Election votes certified, West Slope library loses by 14 votes
While South Lake Tahoe library officials can rest easy knowing that its residents fully backed last Tuesday’s ballot measure to continue funding, those on the West Slope are still at a loss over how a similar measure failed.
Funding for the main branch of the El Dorado County Library in Placerville was rejected by voters. To pass, the voters needed to approve Measure H by 66.7 percent. The vote tally was 66.6 percent, 14 votes shy of passage. The vote was officially certified Monday.
South Lake Tahoe voters approved Measure F by 81.5 percent. With such a narrow loss in Placerville, which amounted to $610,000 annually in funding, officials say the effects could trickle into the library system, including South Lake Tahoe.
El Dorado County Supervisors had agreed to match funding out of its general fund for all six libraries as part of the library system as long as the measures passed. With the defeat in Placerville, the matching funds were to be used to fund the entire library system, which includes inter-library loans.
County Library Director Jeanne Amos will press supervisors to go ahead and match the funding so that the entire system stays afloat.
“I’m confident the supervisors will agree to it,” Amos said. “I think they understand that what happened here shouldn’t hurt our other libraries, like up on the hill, who overwhelmingly voted for this.”
Amos said the narrow defeat came as both a surprise and a disappointment and attributed the loss partly to the contentious general plan measure B, which narrowly won after more than $400,000 of campaign monies went into it.
“I believe there were some misunderstandings at the polls, and I think general plan measures may have confused people or perhaps alienated them enough not to show up and vote at all,” Amos said.
Because of the loss, there are immediate plans to shut down the Pollock Pines branch of the library and cut in half the hours at the Placerville library to 21 hours a week.

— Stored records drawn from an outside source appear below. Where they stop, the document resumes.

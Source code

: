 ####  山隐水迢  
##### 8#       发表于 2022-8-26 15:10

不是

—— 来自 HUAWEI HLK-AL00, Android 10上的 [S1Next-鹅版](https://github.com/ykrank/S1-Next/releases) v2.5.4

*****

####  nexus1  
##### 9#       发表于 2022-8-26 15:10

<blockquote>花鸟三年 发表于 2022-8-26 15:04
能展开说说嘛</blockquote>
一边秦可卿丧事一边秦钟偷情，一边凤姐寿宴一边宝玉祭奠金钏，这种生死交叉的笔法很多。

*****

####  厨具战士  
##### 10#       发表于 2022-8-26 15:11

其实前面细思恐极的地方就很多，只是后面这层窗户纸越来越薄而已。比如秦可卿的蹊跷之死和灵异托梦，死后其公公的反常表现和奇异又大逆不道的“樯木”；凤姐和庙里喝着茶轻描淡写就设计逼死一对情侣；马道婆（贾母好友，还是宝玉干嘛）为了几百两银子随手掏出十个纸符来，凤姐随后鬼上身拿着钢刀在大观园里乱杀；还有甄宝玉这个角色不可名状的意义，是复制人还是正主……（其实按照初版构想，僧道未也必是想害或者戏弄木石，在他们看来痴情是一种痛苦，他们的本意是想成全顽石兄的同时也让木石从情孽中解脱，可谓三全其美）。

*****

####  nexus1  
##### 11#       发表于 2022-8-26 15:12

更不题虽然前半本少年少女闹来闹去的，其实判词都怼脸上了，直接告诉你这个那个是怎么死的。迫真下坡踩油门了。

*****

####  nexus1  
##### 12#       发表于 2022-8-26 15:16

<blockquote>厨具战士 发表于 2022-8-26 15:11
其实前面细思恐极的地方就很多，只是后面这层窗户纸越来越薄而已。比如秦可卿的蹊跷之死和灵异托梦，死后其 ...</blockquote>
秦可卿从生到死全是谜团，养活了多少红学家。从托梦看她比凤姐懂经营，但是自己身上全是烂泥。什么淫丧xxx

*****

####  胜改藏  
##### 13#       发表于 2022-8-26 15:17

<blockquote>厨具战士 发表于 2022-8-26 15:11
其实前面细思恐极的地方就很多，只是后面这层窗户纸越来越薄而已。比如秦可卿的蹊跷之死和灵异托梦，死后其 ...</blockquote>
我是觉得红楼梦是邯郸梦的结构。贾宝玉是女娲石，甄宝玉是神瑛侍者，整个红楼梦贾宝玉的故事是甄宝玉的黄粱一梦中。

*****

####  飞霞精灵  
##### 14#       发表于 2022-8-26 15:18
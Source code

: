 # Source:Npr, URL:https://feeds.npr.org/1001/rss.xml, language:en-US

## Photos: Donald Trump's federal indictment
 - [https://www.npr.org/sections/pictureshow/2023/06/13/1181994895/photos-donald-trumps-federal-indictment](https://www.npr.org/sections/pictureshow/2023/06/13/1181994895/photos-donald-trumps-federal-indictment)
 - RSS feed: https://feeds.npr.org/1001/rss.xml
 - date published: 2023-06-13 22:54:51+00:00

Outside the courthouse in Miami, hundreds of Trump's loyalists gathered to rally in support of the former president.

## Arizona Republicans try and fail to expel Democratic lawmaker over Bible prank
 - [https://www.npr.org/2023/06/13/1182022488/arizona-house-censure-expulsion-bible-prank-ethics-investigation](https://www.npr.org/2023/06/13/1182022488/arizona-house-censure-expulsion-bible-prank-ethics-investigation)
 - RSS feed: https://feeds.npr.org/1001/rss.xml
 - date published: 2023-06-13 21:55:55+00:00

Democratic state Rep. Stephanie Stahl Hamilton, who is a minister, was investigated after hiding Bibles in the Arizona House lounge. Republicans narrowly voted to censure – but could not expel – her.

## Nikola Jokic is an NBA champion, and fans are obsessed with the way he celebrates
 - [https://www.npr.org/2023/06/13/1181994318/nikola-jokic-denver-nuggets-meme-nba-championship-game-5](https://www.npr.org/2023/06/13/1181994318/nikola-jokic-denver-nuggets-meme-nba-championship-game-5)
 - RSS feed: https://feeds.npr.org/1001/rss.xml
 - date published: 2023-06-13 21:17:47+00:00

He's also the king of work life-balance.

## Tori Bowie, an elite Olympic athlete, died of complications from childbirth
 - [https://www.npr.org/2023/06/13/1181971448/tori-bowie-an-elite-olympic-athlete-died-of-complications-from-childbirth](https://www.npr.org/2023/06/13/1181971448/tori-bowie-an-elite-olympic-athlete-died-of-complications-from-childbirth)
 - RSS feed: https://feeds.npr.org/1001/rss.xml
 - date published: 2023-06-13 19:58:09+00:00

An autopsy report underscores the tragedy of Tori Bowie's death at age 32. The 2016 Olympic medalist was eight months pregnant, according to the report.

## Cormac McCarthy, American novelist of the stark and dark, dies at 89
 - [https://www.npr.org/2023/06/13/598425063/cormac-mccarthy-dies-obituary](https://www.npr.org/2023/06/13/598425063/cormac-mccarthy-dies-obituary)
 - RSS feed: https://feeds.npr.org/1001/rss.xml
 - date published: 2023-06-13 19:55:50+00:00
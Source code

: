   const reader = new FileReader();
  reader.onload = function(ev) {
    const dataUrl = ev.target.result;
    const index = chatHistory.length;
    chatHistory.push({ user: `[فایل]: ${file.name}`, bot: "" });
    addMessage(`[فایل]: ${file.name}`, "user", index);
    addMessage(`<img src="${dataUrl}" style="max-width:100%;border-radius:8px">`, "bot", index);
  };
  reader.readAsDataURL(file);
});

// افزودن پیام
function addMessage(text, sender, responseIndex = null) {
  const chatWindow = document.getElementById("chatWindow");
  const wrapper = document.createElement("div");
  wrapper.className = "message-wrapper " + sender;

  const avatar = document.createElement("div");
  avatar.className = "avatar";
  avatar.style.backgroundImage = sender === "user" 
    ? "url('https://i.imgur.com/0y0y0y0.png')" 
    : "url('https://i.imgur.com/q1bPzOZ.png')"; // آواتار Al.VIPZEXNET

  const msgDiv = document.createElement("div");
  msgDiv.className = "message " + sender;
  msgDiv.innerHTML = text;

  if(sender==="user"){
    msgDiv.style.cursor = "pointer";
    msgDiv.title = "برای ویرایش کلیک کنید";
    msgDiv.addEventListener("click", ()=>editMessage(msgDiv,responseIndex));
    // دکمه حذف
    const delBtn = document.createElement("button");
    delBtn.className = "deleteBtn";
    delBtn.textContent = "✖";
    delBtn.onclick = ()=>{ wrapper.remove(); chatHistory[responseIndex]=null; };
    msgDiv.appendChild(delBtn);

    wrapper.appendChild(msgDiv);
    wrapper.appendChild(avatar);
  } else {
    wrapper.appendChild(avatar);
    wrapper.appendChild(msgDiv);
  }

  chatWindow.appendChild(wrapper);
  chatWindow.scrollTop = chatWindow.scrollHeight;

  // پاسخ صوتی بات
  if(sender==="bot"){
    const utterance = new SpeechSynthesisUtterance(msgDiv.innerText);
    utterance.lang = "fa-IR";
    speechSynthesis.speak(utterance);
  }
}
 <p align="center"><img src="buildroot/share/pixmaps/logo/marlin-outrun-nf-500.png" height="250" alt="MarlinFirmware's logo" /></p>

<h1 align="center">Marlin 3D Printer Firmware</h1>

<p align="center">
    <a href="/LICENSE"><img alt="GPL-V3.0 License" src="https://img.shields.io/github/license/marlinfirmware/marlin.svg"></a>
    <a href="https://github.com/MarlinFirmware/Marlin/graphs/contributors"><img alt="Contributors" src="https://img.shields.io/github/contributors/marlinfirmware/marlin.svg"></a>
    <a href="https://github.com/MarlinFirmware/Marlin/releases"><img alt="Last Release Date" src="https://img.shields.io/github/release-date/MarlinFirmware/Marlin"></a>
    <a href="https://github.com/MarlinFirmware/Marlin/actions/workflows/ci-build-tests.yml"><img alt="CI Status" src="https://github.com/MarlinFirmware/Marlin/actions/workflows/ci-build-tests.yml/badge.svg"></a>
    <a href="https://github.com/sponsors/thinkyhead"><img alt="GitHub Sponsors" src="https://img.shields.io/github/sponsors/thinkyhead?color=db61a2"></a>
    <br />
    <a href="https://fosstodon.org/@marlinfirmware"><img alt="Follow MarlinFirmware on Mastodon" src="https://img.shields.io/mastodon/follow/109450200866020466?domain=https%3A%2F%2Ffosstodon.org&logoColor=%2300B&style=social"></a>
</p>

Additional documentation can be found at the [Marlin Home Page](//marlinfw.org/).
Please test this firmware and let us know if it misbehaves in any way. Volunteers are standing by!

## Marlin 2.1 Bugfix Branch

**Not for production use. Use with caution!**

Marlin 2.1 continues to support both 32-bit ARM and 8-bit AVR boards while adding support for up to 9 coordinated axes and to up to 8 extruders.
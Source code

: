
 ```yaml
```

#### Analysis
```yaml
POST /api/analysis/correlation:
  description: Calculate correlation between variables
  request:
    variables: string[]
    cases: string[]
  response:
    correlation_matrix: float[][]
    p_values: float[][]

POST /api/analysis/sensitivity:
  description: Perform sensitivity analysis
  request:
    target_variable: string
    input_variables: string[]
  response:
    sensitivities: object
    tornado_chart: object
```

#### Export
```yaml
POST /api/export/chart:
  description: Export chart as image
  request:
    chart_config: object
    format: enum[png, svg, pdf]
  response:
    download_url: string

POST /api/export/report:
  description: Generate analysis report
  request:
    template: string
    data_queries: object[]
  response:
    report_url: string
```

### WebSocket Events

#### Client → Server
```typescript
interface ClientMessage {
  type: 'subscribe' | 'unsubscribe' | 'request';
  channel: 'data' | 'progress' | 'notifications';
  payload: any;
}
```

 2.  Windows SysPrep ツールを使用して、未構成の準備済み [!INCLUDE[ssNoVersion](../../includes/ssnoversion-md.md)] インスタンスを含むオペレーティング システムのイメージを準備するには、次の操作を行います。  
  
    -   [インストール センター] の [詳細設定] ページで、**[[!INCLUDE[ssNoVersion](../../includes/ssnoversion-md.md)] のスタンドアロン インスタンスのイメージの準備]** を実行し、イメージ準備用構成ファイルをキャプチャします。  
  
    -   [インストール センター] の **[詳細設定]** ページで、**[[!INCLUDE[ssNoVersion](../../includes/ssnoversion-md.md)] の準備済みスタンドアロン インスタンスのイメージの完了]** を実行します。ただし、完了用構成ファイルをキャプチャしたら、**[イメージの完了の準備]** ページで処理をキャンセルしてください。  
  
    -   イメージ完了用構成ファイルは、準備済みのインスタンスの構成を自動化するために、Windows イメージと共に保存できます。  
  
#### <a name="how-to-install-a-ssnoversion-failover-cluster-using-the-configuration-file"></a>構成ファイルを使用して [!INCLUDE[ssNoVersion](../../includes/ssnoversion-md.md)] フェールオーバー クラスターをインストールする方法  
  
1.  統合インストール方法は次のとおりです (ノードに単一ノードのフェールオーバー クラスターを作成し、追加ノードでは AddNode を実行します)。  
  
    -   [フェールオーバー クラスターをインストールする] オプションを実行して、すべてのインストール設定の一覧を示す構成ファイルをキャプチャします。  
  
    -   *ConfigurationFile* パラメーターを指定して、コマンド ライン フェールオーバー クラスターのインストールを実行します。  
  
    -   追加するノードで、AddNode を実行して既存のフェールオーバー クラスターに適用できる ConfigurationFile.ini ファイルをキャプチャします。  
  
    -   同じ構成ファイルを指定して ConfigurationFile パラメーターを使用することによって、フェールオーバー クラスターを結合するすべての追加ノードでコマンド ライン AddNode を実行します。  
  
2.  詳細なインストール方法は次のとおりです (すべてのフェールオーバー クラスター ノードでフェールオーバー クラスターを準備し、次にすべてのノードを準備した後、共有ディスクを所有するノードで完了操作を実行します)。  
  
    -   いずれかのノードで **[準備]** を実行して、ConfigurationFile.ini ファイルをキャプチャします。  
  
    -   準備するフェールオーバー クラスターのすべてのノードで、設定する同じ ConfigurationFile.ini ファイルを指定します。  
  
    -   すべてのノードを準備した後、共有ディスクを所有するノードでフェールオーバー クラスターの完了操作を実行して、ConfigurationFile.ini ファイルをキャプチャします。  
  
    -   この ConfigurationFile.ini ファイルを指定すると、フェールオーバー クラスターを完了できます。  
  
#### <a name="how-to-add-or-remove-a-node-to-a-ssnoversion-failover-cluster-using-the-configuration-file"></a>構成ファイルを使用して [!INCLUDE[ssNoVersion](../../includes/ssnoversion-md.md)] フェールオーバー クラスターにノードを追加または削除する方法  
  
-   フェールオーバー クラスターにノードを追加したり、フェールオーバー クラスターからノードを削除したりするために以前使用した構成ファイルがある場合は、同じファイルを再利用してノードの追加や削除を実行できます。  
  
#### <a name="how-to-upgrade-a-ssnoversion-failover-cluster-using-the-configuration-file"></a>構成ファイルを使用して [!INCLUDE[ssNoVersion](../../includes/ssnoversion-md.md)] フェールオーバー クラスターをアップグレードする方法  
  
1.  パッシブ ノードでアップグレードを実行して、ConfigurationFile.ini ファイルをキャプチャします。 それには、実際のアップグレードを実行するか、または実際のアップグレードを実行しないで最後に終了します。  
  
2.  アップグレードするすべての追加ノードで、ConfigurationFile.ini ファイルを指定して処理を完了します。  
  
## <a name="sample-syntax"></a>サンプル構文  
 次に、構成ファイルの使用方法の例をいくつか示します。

Layoffs are imminent among 12 part-time employees from both branches, Amos said.
Measure B, which put to an end a 15-year, $15 million process to give the county a 20-year general plan was certified Monday as receiving 50.9 percent of the ‘yes’ vote to 49 percent of the ‘no’ vote.
Measure D, which would have limited growth under a general plan until Highway 50 is expanded and restricted subdivisions in the county, failed with a 60.4 percent “no” vote to a 39.5 percent “yes” vote.
A vocal opponent to Measure B, former County Supervisor Bill Center said the narrow approval shows county voters remain against rapid growth, even though the 20-year plan encourages more of it for the next 20 years.
“Now that the general plan is the general plan, unless the Board of Supervisors are even greater hypocrites as they appeared to be in choosing their campaign message, they are going to have to pay attention to the actual words and policies in the general plan regarding traffic,” Center said. “And we’re going to be there helping them pay attention.”